**WHAT IS BEING ASKED**: Exclude all pictures, then write out exactly the lines below from the first one through the line with "<td>W 42 St &amp; 8 Ave</td>".

**MATERIAL SHOWN**:
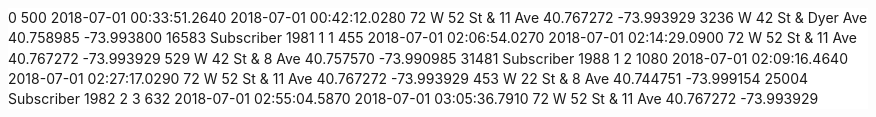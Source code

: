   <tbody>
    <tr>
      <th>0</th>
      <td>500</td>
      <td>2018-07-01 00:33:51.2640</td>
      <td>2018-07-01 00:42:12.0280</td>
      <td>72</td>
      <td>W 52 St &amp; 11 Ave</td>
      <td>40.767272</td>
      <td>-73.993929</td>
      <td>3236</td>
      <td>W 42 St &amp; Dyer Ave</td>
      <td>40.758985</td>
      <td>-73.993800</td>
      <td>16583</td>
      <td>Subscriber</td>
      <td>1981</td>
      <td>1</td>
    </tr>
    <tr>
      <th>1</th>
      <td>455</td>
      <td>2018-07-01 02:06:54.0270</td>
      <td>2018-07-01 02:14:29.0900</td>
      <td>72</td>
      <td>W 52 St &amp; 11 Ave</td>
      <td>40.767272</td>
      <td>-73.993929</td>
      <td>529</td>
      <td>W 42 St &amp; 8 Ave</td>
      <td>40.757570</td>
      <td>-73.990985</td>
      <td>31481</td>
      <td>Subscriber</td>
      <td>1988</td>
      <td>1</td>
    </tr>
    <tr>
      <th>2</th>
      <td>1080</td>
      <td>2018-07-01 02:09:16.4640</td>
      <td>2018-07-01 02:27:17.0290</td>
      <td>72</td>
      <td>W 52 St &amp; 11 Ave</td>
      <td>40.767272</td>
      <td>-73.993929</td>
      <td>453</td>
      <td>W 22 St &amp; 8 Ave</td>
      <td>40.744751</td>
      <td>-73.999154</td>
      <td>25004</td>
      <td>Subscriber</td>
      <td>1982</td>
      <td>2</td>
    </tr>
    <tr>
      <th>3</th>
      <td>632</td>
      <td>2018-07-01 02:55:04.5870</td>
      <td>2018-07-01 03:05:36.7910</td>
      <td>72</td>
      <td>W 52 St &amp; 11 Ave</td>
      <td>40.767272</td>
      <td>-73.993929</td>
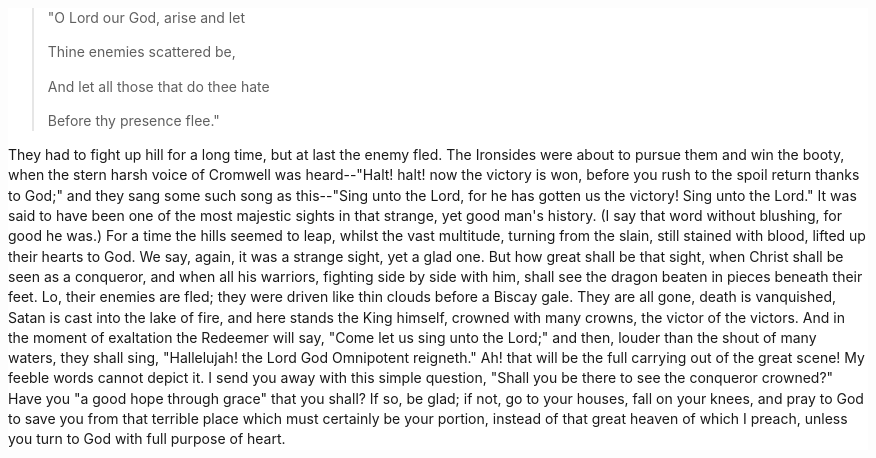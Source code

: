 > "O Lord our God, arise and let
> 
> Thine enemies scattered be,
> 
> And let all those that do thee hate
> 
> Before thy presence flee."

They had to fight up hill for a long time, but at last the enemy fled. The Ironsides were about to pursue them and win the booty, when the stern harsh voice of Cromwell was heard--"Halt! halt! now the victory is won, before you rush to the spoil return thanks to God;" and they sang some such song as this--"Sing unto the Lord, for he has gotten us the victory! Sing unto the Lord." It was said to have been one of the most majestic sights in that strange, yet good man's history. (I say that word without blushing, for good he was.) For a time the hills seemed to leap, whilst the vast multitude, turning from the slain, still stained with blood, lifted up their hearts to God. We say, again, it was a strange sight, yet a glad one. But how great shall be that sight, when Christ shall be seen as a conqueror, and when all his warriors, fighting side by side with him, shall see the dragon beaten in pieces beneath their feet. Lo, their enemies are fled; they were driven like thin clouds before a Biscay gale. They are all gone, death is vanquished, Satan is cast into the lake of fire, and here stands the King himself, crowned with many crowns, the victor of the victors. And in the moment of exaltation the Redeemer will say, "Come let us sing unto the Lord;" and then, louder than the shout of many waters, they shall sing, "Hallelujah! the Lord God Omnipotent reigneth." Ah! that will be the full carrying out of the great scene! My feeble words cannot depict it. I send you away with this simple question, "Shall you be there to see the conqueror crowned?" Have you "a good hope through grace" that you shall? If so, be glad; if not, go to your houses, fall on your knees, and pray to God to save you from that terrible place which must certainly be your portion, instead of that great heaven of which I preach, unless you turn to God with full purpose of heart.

**THE ANSWER**:
Source code

:   <tbody>
    <tr>
      <th>0</th>
      <td>500</td>
      <td>2018-07-01 00:33:51.2640</td>
      <td>2018-07-01 00:42:12.0280</td>
      <td>72</td>
      <td>W 52 St &amp; 11 Ave</td>
      <td>40.767272</td>
      <td>-73.993929</td>
      <td>3236</td>
      <td>W 42 St &amp; Dyer Ave</td>
      <td>40.758985</td>
      <td>-73.993800</td>
      <td>16583</td>
      <td>Subscriber</td>
      <td>1981</td>
      <td>1</td>
    </tr>
    <tr>
      <th>1</th>
      <td>455</td>
      <td>2018-07-01 02:06:54.0270</td>
      <td>2018-07-01 02:14:29.0900</td>
      <td>72</td>
      <td>W 52 St &amp; 11 Ave</td>
      <td>40.767272</td>
      <td>-73.993929</td>
      <td>529</td>
      <td>W 42 St &amp; 8 Ave</td>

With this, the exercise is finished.